··· DATA UNDER STUDY ···
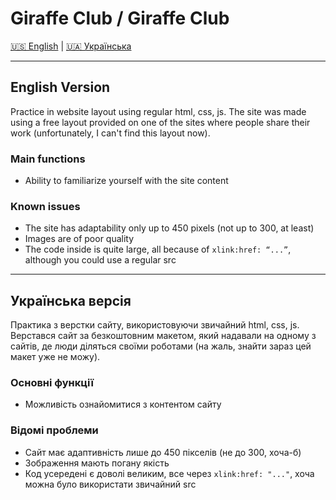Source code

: # Giraffe Club / Giraffe Club

[🇺🇸 English](#english-version) | [🇺🇦 Українська](#українська-версія)

---

## English Version

Practice in website layout using regular html, css, js. The site was made using a free layout provided on one of the sites where people share their work (unfortunately, I can't find this layout now).

### Main functions

- Ability to familiarize yourself with the site content

### Known issues

- The site has adaptability only up to 450 pixels (not up to 300, at least)
- Images are of poor quality
- The code inside is quite large, all because of `xlink:href: “...”`, although you could use a regular src

---

## Українська версія

Практика з верстки сайту, використовуючи звичайний html, css, js. Верстався сайт за безкоштовним макетом, який надавали на одному з сайтів, де люди діляться своїми роботами (на жаль, знайти зараз цей макет уже не можу).

### Основні функції

- Можливість ознайомитися з контентом сайту

### Відомі проблеми

- Сайт має адаптивність лише до 450 пікселів (не до 300, хоча-б)
- Зображення мають погану якість
- Код усередені є доволі великим, все через `xlink:href: "..."`, хоча можна було використати звичайний src
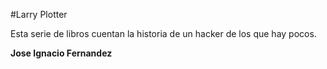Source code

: #Larry Plotter

Esta serie de libros cuentan la historia de un hacker de los que hay pocos.

**Jose Ignacio Fernandez**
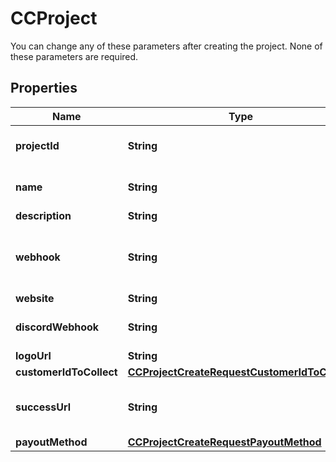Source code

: 

# CCProject

You can change any of these parameters after creating the project. None of these parameters are required. 

## Properties

Name | Type | Description | Notes
------------ | ------------- | ------------- | -------------
**projectId** | **String** | The ID of the project. This is auto-generated upon project creation and cannot currently be changed.  | 
**name** | **String** | The name of the project. This is shown to your users and should identify your company or organization.  | 
**description** | **String** | The description of your project / company.  |  [optional]
**webhook** | **String** | A URL that identifies where we should make an API request to notify you of a new payment (e.g., api.myproject.com/crypto_payments/webhook). Learn more [here](#tag/CC-Webhook/operation/getCCWebhook).  |  [optional]
**website** | **String** | The website of your project / company.  |  [optional]
**discordWebhook** | **String** | A Discord webhook. We will send a message to this channel to notify of payment. Learn more [here]().  |  [optional]
**logoUrl** | **String** | A URL of your logo.  |  [optional]
**customerIdToCollect** | [**CCProjectCreateRequestCustomerIdToCollect**](CCProjectCreateRequestCustomerIdToCollect.md) |  |  [optional]
**successUrl** | **String** | Where to redirect customers after payment. If not supplied, customers will be redirected to checkout.blockchainapi.com/me to view their subscriptions.  |  [optional]
**payoutMethod** | [**CCProjectCreateRequestPayoutMethod**](CCProjectCreateRequestPayoutMethod.md) |  |  [optional]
···
* **EXERCISE INSTRUCTIONS**: In your answer, set down the full listing word for word and include no pictures.

* **TASK RESULT**:
Source code

: # Giraffe Club / Giraffe Club

[🇺🇸 English](#english-version) | [🇺🇦 Українська](#українська-версія)

---

## English Version

Practice in website layout using regular html, css, js. The site was made using a free layout provided on one of the sites where people share their work (unfortunately, I can't find this layout now).

### Main functions

- Ability to familiarize yourself with the site content

### Known issues

- The site has adaptability only up to 450 pixels (not up to 300, at least)
- Images are of poor quality
- The code inside is quite large, all because of `xlink:href: “...”`, although you could use a regular src

---

## Українська версія

Практика з верстки сайту, використовуючи звичайний html, css, js. Верстався сайт за безкоштовним макетом, який надавали на одному з сайтів, де люди діляться своїми роботами (на жаль, знайти зараз цей макет уже не можу).

### Основні функції

- Можливість ознайомитися з контентом сайту

### Відомі проблеми

- Сайт має адаптивність лише до 450 пікселів (не до 300, хоча-б)
- Зображення мають погану якість
- Код усередені є доволі великим, все через `xlink:href: "..."`, хоча можна було використати звичайний src
Source code

: #Larry Plotter

Esta serie de libros cuentan la historia de un hacker de los que hay pocos.

**Jose Ignacio Fernandez**
Source code

: 

# CCProject

You can change any of these parameters after creating the project. None of these parameters are required. 

## Properties

Name | Type | Description | Notes
------------ | ------------- | ------------- | -------------
**projectId** | **String** | The ID of the project. This is auto-generated upon project creation and cannot currently be changed.  | 
**name** | **String** | The name of the project. This is shown to your users and should identify your company or organization.  | 
**description** | **String** | The description of your project / company.  |  [optional]
**webhook** | **String** | A URL that identifies where we should make an API request to notify you of a new payment (e.g., api.myproject.com/crypto_payments/webhook). Learn more [here](#tag/CC-Webhook/operation/getCCWebhook).  |  [optional]
**website** | **String** | The website of your project / company.  |  [optional]
**discordWebhook** | **String** | A Discord webhook. We will send a message to this channel to notify of payment. Learn more [here]().  |  [optional]
**logoUrl** | **String** | A URL of your logo.  |  [optional]
**customerIdToCollect** | [**CCProjectCreateRequestCustomerIdToCollect**](CCProjectCreateRequestCustomerIdToCollect.md) |  |  [optional]
**successUrl** | **String** | Where to redirect customers after payment. If not supplied, customers will be redirected to checkout.blockchainapi.com/me to view their subscriptions.  |  [optional]
**payoutMethod** | [**CCProjectCreateRequestPayoutMethod**](CCProjectCreateRequestPayoutMethod.md) |  |  [optional]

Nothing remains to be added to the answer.